I bought myself a little christmas present in the post-holiday sale... the Kate Spade Opus bag. Now if only I could justify a BCBG dress...

02 January 2010

I graduated high school a DECADE ago?!

This is a photo of me getting dressed for new years this year. It was a low-key affair with low expectations so it turned out to be an okay night. I wasn't quite back to myself -I'm still not- having just been traveling internationally. I always get a bit brooding when I return home. I don't like giving up the freedom of traveling - life is a bit too tied down and restricting for my taste. I wonder if I should have taken more time off - a whole year of traveling instead of just a few months? I also miss the person I am when I'm not here - I'm more confident, easygoing, in-the-present when I'm away.
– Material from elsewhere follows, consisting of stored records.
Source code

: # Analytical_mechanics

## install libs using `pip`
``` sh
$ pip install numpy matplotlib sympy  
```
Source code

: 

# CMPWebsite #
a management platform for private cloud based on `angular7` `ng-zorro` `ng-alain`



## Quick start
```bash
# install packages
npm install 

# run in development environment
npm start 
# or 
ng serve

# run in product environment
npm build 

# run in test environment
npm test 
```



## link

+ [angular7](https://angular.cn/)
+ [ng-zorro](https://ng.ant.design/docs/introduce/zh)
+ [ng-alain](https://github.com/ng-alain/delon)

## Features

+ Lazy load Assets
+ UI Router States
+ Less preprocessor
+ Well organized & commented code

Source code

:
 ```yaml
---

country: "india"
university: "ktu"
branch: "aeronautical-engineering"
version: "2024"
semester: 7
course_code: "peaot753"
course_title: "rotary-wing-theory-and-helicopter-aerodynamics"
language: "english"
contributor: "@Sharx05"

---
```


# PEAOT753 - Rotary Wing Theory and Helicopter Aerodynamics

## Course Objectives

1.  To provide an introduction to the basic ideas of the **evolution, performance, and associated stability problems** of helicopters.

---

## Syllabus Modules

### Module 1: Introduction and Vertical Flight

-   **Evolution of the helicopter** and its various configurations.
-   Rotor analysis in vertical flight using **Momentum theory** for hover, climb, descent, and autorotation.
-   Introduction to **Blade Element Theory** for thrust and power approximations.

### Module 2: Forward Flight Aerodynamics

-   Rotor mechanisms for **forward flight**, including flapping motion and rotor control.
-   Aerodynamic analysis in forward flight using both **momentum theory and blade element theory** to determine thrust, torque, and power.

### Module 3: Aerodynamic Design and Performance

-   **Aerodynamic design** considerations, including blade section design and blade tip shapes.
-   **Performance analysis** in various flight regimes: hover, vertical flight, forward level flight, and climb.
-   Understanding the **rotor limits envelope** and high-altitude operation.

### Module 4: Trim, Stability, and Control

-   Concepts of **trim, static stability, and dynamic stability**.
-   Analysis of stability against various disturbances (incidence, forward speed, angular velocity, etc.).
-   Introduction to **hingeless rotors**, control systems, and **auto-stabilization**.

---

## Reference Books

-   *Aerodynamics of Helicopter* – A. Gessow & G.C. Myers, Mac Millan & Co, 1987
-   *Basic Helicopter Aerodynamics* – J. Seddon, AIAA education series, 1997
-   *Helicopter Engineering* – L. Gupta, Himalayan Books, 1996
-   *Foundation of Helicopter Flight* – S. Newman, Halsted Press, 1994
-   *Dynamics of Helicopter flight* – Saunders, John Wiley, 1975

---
I'm not usually very big on new year's resolutions, but this year I have a few. They are more reflections on self-improvement that stem from travel, but new years is as good an excuse as any.

1. I choose confidence. I choose to be okay with who I am. I will own it.
2. I will read more non-medical non-fiction.
3. I will stop using medical school as an excuse.

I'm going to head back to California for a couple of weeks in early April and then hopefully off to Turkey the first week of May. Hopefully that will sate the nomad in me until next December.